Faithful fellowship over food also bridges gaps between religious traditions, said the Rev. Brian Sauder, executive director of Faith in Place, an interfaith environmental organization.

"There's something very powerful about eating together. Something very spiritual," he said.

He once belonged to a Mennonite church that shared a parking lot with a mosque. The two congregations agreed to a joint gardening project, and found themselves transformed by the unique fellowship opportunity.
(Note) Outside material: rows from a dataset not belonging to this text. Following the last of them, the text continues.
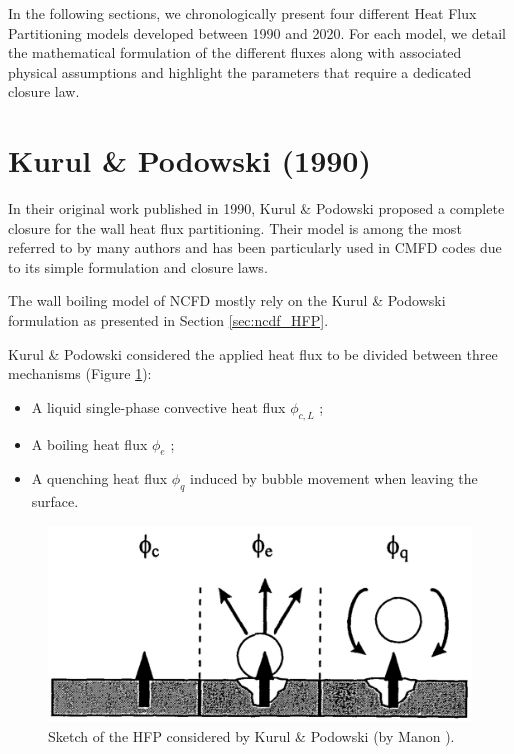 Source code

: \npar

In the following sections, we chronologically present four different Heat Flux Partitioning models developed between 1990 and 2020. For each model, we detail the mathematical formulation of the different fluxes along with associated physical assumptions and highlight the parameters that require a dedicated closure law.


\section{Kurul \& Podowski (1990)}
\label{sec:hfp_kurul}


In their original work published in 1990, Kurul \& Podowski \cite{kurul_1990} proposed a complete closure for the wall heat flux partitioning. Their model is among the most referred to by many authors and has been particularly used in CMFD codes due to its simple formulation and closure laws.

\begin{note*}{}
The wall boiling model of NCFD mostly rely on the Kurul \& Podowski formulation as presented in Section \ref{sec:ncdf_HFP}.
\end{note*}


Kurul \& Podowski considered the applied heat flux to be divided between three mechanisms (Figure \ref{fig:KP_hfp}):

\begin{itemize}
\item A liquid single-phase convective heat flux $\phi_{c,L}$ ;
\item A boiling heat flux $\phi_{e}$ ;
\item A quenching heat flux $\phi_{q}$ induced by bubble movement when leaving the surface.
\end{itemize}

\begin{figure}[!h]
\centering
\includegraphics[width=0.6\linewidth]{img/HFP/KP/KP_hfp.PNG}
\caption{Sketch of the HFP considered by Kurul \& Podowski (by Manon \cite{manon_contribution_2000}).}
\label{fig:KP_hfp}
\end{figure}

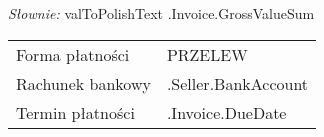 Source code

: \documentclass[12pt]{article}
\begin{document}
\vspace{1cm}

\begin{small}
    \textit{Słownie:} {{ valToPolishText .Invoice.GrossValueSum }} \\
\end{small}


\vspace{1cm}

\begin{tabular}{p{} l}
    Forma płatności & PRZELEW \\
    Rachunek bankowy & {{ .Seller.BankAccount }} \\
    Termin płatności & {{ .Invoice.DueDate }} \\
\end{tabular}
\end{document}
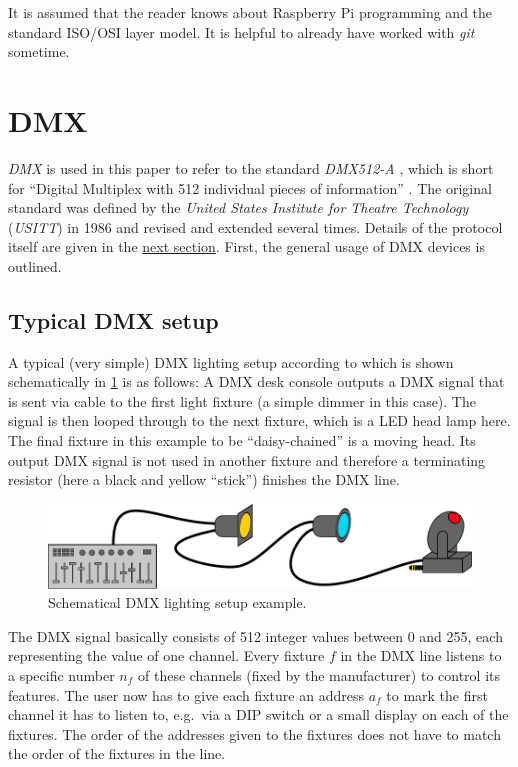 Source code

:It is assumed that the reader knows about Raspberry Pi programming and
the standard ISO/OSI layer model. It is helpful to already have worked
with \emph{git} sometime.

\section{DMX}\label{dmx}

\emph{DMX} is used in this paper to refer to the standard
\emph{DMX512-A} \citep{esta-dmx512-a}, which is short for ``Digital
Multiplex with 512 individual pieces of information'' \citep{usitt-faq}.
The original standard was defined by the \emph{United States Institute
for Theatre Technology} (\emph{USITT}) in 1986 and revised and extended
several times. Details of the protocol itself are given in the
\protect\hyperlink{sec:dmx-protocol}{next section}. First, the general
usage of DMX devices is outlined.

\subsection{Typical DMX setup}\label{typical-dmx-setup}

A typical (very simple) DMX lighting setup according to
\citep{bennette-practice} which is shown schematically in
\cref{fig:dmx-line} is as follows: A DMX desk console outputs a DMX
signal that is sent via cable to the first light fixture (a simple
dimmer in this case). The signal is then looped through to the next
fixture, which is a LED head lamp here. The final fixture in this
example to be ``daisy-chained'' is a moving head. Its output DMX signal
is not used in another fixture and therefore a terminating resistor
(here a black and yellow ``stick'') finishes the DMX line.

\begin{figure}
\centering
\includegraphics[width=1.00000\textwidth]{Bilder/dmx-line-diagram.pdf}
\caption[Schematical DMX lighting setup example]{Schematical DMX lighting setup example.}\label{fig:dmx-line}
\end{figure}

The DMX signal basically consists of 512 integer values between 0 and
255, each representing the value of one channel. Every fixture \(f\) in
the DMX line listens to a specific number \(n_f\) of these channels
(fixed by the manufacturer) to control its features. The user now has to
give each fixture an address \(a_f\) to mark the first channel it has to
listen to, e.g.~via a DIP switch or a small display on each of the
fixtures. The order of the addresses given to the fixtures does not have
to match the order of the fixtures in the line.

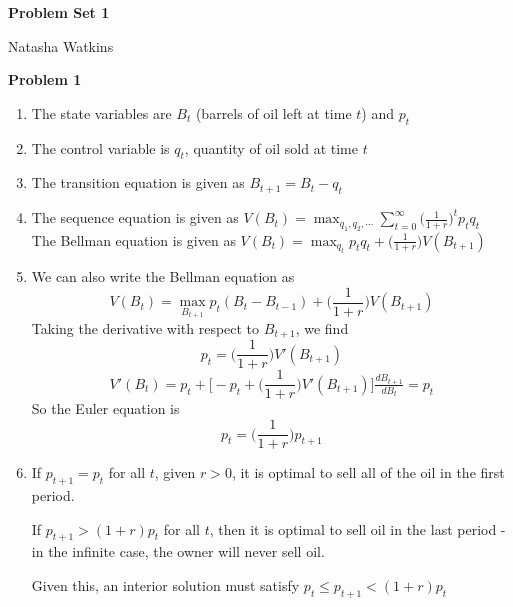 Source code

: \documentclass[letterpaper,12pt]{article}
\begin{document}
\textbf{\large Problem Set 1}

Natasha Watkins

\vspace{5mm}

\textbf{Problem 1}

\begin{enumerate}
  \item The state variables are $B_t$ (barrels of oil left at time $t$) and $p_t$
  \item The control variable is $q_t$, quantity of oil sold at time $t$
  \item The transition equation is given as $B_{t+1} = B_t - q_t$
  \item The sequence equation is given as $V(B_t) = \max_{q_1, q_2,       \cdots} \sum_{t=0}^\infty \Big( \frac{1}{1+r} \Big)^t p_t q_t$ \\ The Bellman equation is given as $V(B_t) = \max_{q_t} p_t q_t + \Big( \frac{1}{1+r} \Big) V(B_{t+1}) $
  \item We can also write the Bellman equation as 
        $$
        V(B_t) = \max_{B_{t+1}} p_t (B_t - B_{t-1}) + \Big( \frac{1}{1+r} \Big) V(B_{t+1})
        $$
        Taking the derivative with respect to $B_{t+1}$, we find
        $$
        p_t = \Big( \frac{1}{1+r} \Big)V'(B_{t+1})
        $$
        $$
        V'(B_t) = p_t + \Big[-p_t + \Big( \frac{1}{1+r} \Big) V'(B_{t+1}) \Big] \tfrac{dB_{t+1}}{dB_t} = p_t
        $$
        So the Euler equation is
        $$
        p_t = \Big( \frac{1}{1+r} \Big)p_{t+1}
        $$
  \item If $p_{t+1} = p_t$ for all $t$, given $r > 0$, it is optimal   to sell all of the oil in the first period. 
        
        If $p_{t+1} > (1 + r)p_t$ for all $t$, then it is optimal to sell oil in the last period - in the infinite case, the owner will never sell oil.
        
        Given this, an interior solution must satisfy $p_t \leq p_{t+1} <
        (1+r) p_t$
        
        
\end{enumerate}
\end{document}
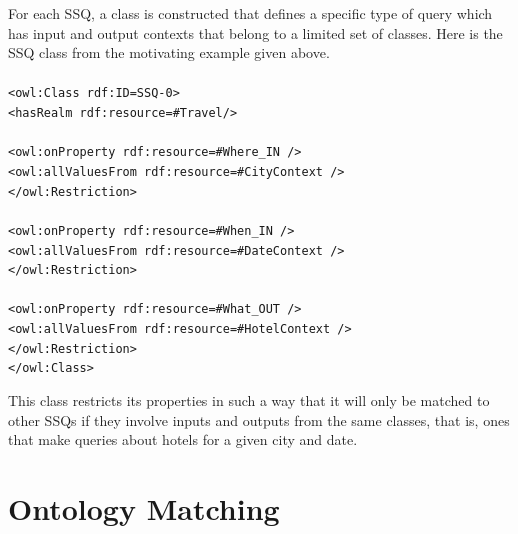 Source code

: \documentclass{IOS-Book-Article}
\begin{document}
For each SSQ, a class is constructed that defines a specific type of query which has input and output contexts that belong to a limited set of classes.  Here is the SSQ class from the motivating example given above.
\texttt{\small{
\\
\\
\indent <owl:Class rdf:ID=\textquotedbl{}SSQ-0\textquotedbl{}>\\
\indent \indent <hasRealm rdf:resource=\textquotedbl{}\#Travel\textquotedbl{}/>\\
\indent {}\\
\indent \indent \indent <owl:onProperty rdf:resource=\textquotedbl{}\#Where\_IN\textquotedbl{} />\\
\indent \indent \indent <owl:allValuesFrom rdf:resource=\textquotedbl{}\#CityContext\textquotedbl{} />\\
\nopagebreak\indent \indent </owl:Restriction>\\
\indent {}\\
\nopagebreak\indent \indent \indent <owl:onProperty rdf:resource=\textquotedbl{}\#When\_IN\textquotedbl{} />\\
\indent\indent\indent <owl:allValuesFrom
rdf:resource=\textquotedbl{}\#DateContext\textquotedbl{} />\\
\indent\indent </owl:Restriction>\\
\indent {}\nopagebreak\\
\nopagebreak\indent \indent \indent <owl:onProperty 
rdf:resource=\textquotedbl{}\#What\_OUT\textquotedbl{} />\\
\indent \indent \indent <owl:allValuesFrom rdf:resource=\textquotedbl{}\#HotelContext\textquotedbl{} />\\
\indent \indent </owl:Restriction>\\
\indent </owl:Class>\\
}}

This class restricts its properties in such a way that it will only be matched to other SSQs if they involve inputs and outputs from the same classes, that is, ones that make queries about hotels for a given city and date.


\section{Ontology Matching}
\end{document}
"We shared our faith perspectives, as well as some amazing stories. Mennonite farmers were talking with Muslims who grew up in Egypt," the Rev. Sauder said. "Food connects us on a very human level."

Faithful dining

Although the idea of a spiritual chef might be novel, the relationship between food and faith is also expressed in a variety of other, more traditional religious rituals and programs, including the distribution of bread and wine during communion in most Christian churches and the dietary guidelines associated with faiths like Islam and Judaism.

"We can't think about Judaism without kashrut, Islam without Ramadan, Hinduism without vegetarianism," Wirzba said.

While researching his book, Wirzba studied religious commentaries on food, exploring how eating shapes church life. He learned about how faith communities throughout history have expressed their religious beliefs through preparing, sharing and eating food, concluding that food's role in religion grows out of its place in life as a whole.

"Eating is not some incidental thing we do in the course of our daily life. It's the heart of life," he said. It makes sense for faiths to tap into something so fundamental.

By taking the role food plays in people's lives seriously, religious communities better serve others, supporting food pantries, hosting meals and nurturing a spirit of hospitality in members, Wirzba said. Through charitable programs and rituals like communion, "we learn to be food for the world."

Soul food

In spite of the many ways faith and food are connected, it's easy to write off congregational meals as gimmicks or efforts to attract more members, Wirzba said. He acknowledges that food is a safe choice to build a program around, but believes it's a powerful one, too.

"These are occasions when (faith leaders) don't have control over what's happening. People are sitting together" and sharing what's on their mind, he said. "Important ministry can happen there."

Similarly, the Rev. Sauder said the natural relationship between food and faith often results in action around larger issues like the environment or poverty.

Many of the congregations involved in Faith in Place support gardens each summer, inviting church members to sweat together and share their harvest with the community. The gardeners raise their awareness of struggles other people face to put food on their table, which leads to a more conscious congregation.

Through food initiatives like gardening, "we start to ask questions about larger (societal) issues, hunger in the community and food scarcity," the Rev. Sauder said.

Faith leads people to be more intentional about food and vice versa, Scott noted. Her goal in preparing a meal is not only to fill the stomachs of herself and others, but also to nurture the spontaneous gratitude she felt when she first bit into her Jesus and Mary biscuits.

"Some food physically nourishes you but fails to spiritually nourish you," she said. The spiritual impact of a plate of food "is just as important as nutritional data."